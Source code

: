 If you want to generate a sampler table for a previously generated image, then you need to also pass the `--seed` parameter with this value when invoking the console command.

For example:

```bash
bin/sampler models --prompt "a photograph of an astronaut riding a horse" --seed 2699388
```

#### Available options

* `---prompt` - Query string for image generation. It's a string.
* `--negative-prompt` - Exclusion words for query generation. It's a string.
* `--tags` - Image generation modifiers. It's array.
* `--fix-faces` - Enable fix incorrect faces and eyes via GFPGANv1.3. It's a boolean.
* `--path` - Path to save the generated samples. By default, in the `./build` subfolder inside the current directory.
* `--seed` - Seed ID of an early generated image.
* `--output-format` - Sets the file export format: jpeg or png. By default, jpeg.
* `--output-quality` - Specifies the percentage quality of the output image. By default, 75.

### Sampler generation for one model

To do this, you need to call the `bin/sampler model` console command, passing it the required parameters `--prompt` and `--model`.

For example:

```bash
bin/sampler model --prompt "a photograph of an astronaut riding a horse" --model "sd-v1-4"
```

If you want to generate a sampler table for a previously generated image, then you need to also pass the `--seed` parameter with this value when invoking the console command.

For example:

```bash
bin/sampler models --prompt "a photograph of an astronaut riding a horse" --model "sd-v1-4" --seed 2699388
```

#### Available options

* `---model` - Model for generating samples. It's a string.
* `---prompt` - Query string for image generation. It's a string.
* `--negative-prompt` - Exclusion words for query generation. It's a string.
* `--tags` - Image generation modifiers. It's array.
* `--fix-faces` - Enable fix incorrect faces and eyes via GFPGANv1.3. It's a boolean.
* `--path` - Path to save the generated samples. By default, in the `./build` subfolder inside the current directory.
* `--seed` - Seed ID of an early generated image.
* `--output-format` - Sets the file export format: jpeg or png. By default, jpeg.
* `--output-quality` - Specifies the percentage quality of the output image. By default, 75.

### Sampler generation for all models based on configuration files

**Task brief**
Determine which lines above include the word "table", and report those lines in full.

**Exercise output**
: If you want to generate a sampler table for a previously generated image, then you need to also pass the `--seed` parameter with this value when invoking the console command.
If you want to generate a sampler table for a previously generated image, then you need to also pass the `--seed` parameter with this value when invoking the console command.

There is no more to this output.